O comportamento do IPCA-15 também reforça o otimismo quanto ao início do ciclo de afrouxamento monetário em 2026. Com inflação sob controle e expectativas ancoradas, o Banco Central poderá adotar cortes graduais na taxa de juros para estimular a economia sem gerar novos desequilíbrios.

A projeção da Mirae Asset é que a Selic possa encerrar 2026 em 9% ao ano, o que representaria um impulso relevante ao crédito e à atividade produtiva.

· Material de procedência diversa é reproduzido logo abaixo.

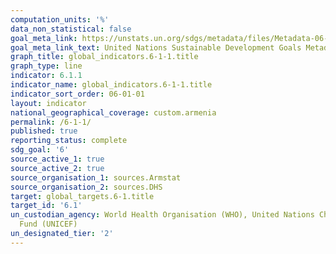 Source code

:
 ```yaml
---
computation_units: '%'
data_non_statistical: false
goal_meta_link: https://unstats.un.org/sdgs/metadata/files/Metadata-06-01-01.pdf
goal_meta_link_text: United Nations Sustainable Development Goals Metadata (pdf 428kB)
graph_title: global_indicators.6-1-1.title
graph_type: line
indicator: 6.1.1
indicator_name: global_indicators.6-1-1.title
indicator_sort_order: 06-01-01
layout: indicator
national_geographical_coverage: custom.armenia
permalink: /6-1-1/
published: true
reporting_status: complete
sdg_goal: '6'
source_active_1: true
source_active_2: true
source_organisation_1: sources.Armstat
source_organisation_2: sources.DHS
target: global_targets.6-1.title
target_id: '6.1'
un_custodian_agency: World Health Organisation (WHO), United Nations Children's Emergency
  Fund (UNICEF)
un_designated_tier: '2'
---
```

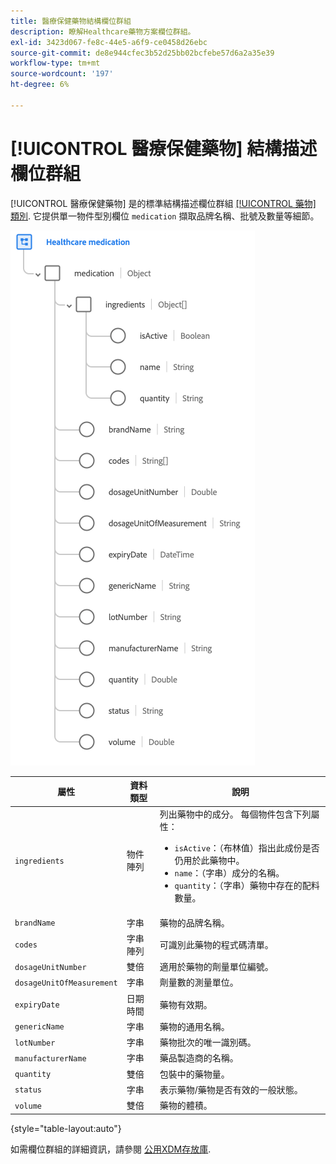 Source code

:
 ```yaml
---
title: 醫療保健藥物結構欄位群組
description: 瞭解Healthcare藥物方案欄位群組。
exl-id: 3423d067-fe8c-44e5-a6f9-ce0458d26ebc
source-git-commit: de8e944cfec3b52d25bb02bcfebe57d6a2a35e39
workflow-type: tm+mt
source-wordcount: '197'
ht-degree: 6%

---
```


# [!UICONTROL 醫療保健藥物] 結構描述欄位群組

[!UICONTROL 醫療保健藥物] 是的標準結構描述欄位群組 [[!UICONTROL 藥物] 類別](../../classes/medication.md). 它提供單一物件型別欄位 `medication` 擷取品牌名稱、批號及數量等細節。

![](../../images/field-groups/healthcare-medication.png)

| 屬性 | 資料類型 | 說明 |
| --- | --- | --- |
| `ingredients` | 物件陣列 | 列出藥物中的成分。 每個物件包含下列屬性： <ul><li>`isActive`：（布林值）指出此成份是否仍用於此藥物中。</li><li>`name`：（字串）成分的名稱。</li><li>`quantity`：（字串）藥物中存在的配料數量。</li></ul> |
| `brandName` | 字串 | 藥物的品牌名稱。 |
| `codes` | 字串陣列 | 可識別此藥物的程式碼清單。 |
| `dosageUnitNumber` | 雙倍 | 適用於藥物的劑量單位編號。 |
| `dosageUnitOfMeasurement` | 字串 | 劑量數的測量單位。 |
| `expiryDate` | 日期時間 | 藥物有效期。 |
| `genericName` | 字串 | 藥物的通用名稱。 |
| `lotNumber` | 字串 | 藥物批次的唯一識別碼。 |
| `manufacturerName` | 字串 | 藥品製造商的名稱。 |
| `quantity` | 雙倍 | 包裝中的藥物量。 |
| `status` | 字串 | 表示藥物/藥物是否有效的一般狀態。 |
| `volume` | 雙倍 | 藥物的體積。 |

{style="table-layout:auto"}

如需欄位群組的詳細資訊，請參閱 [公用XDM存放庫](https://github.com/adobe/xdm/blob/master/components/fieldgroups/medication/healthcare-medication.schema.json).
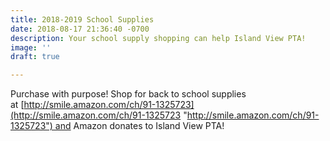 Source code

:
 ```yaml
---
title: 2018-2019 School Supplies
date: 2018-08-17 21:36:40 -0700
description: Your school supply shopping can help Island View PTA!
image: ''
draft: true

---
```

Purchase with purpose!  Shop for back to school supplies at [http://smile.amazon.com/ch/91-1325723](http://smile.amazon.com/ch/91-1325723 "http://smile.amazon.com/ch/91-1325723") and Amazon donates to Island View PTA! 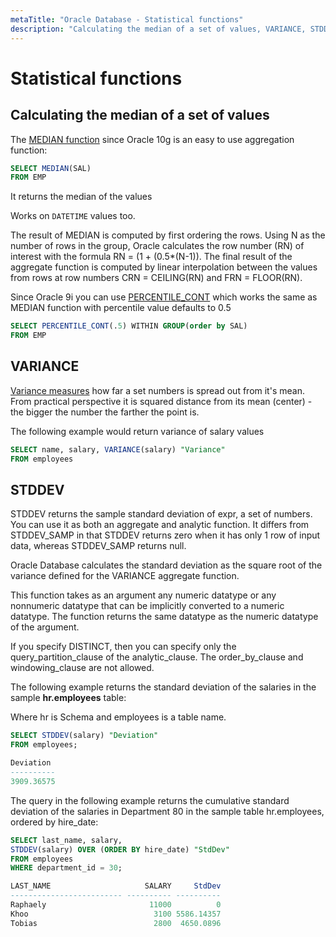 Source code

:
 ```yaml
---
metaTitle: "Oracle Database - Statistical functions"
description: "Calculating the median of a set of values, VARIANCE, STDDEV"
---
```


# Statistical functions



## Calculating the median of a set of values


The [MEDIAN function](https://docs.oracle.com/cd/B19306_01/server.102/b14200/functions086.htm)  since Oracle 10g is an easy to use aggregation function:

```sql
SELECT MEDIAN(SAL)
FROM EMP

```

It returns the median of the values

Works on `DATETIME` values too.

> 
The result of MEDIAN is computed by first ordering the rows. Using N as the number of rows in the group, Oracle calculates the row number (RN) of interest with the formula RN = (1 + (0.5*(N-1)). The final result of the aggregate function is computed by linear interpolation between the values from rows at row numbers CRN = CEILING(RN) and FRN = FLOOR(RN).


Since Oracle 9i you can use [PERCENTILE_CONT](https://docs.oracle.com/cd/B19306_01/server.102/b14200/functions110.htm) which works the same as MEDIAN function with percentile value defaults to 0.5

```sql
SELECT PERCENTILE_CONT(.5) WITHIN GROUP(order by SAL) 
FROM EMP

```



## VARIANCE


[Variance measures](https://en.wikipedia.org/wiki/Variance) how far a set numbers is spread out from it's mean. From practical perspective it is squared distance from its mean (center) - the bigger the number the farther the point is.

The following example would return variance of salary values

```sql
SELECT name, salary, VARIANCE(salary) "Variance"
FROM employees 

```



## STDDEV


STDDEV returns the sample standard deviation of expr, a set of numbers. You can use it as both an aggregate and analytic function. It differs from STDDEV_SAMP in that STDDEV returns zero when it has only 1 row of input data, whereas STDDEV_SAMP returns null.

Oracle Database calculates the standard deviation as the square root of the variance defined for the VARIANCE aggregate function.

This function takes as an argument any numeric datatype or any nonnumeric datatype that can be implicitly converted to a numeric datatype. The function returns the same datatype as the numeric datatype of the argument.

If you specify DISTINCT, then you can specify only the query_partition_clause of the analytic_clause. The order_by_clause and windowing_clause are not allowed.

The following example returns the standard deviation of the salaries in the sample **hr.employees** table:

Where hr is Schema and employees is a table name.

```sql
SELECT STDDEV(salary) "Deviation"
FROM employees;

Deviation
----------
3909.36575

```

The query in the following example returns the cumulative standard deviation of the salaries in Department 80 in the sample table hr.employees, ordered by hire_date:

```sql
SELECT last_name, salary, 
STDDEV(salary) OVER (ORDER BY hire_date) "StdDev"
FROM employees  
WHERE department_id = 30; 

LAST_NAME                     SALARY     StdDev
------------------------- ---------- ----------
Raphaely                       11000          0
Khoo                            3100 5586.14357
Tobias                          2800  4650.0896

```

O resultado do IPCA-15 de outubro confirma que a inflação brasileira caminha para encerrar 2025 dentro da meta, apoiada por uma composição favorável e pela queda da difusão entre os grupos de consumo.

Com isso, o Banco Central ganha margem para reduzir a taxa Selic no início de 2026, abrindo espaço para uma retomada mais forte da economia. A convergência da inflação para níveis sustentáveis reforça a credibilidade da política monetária e consolida o Brasil em uma trajetória de estabilidade macroeconômica.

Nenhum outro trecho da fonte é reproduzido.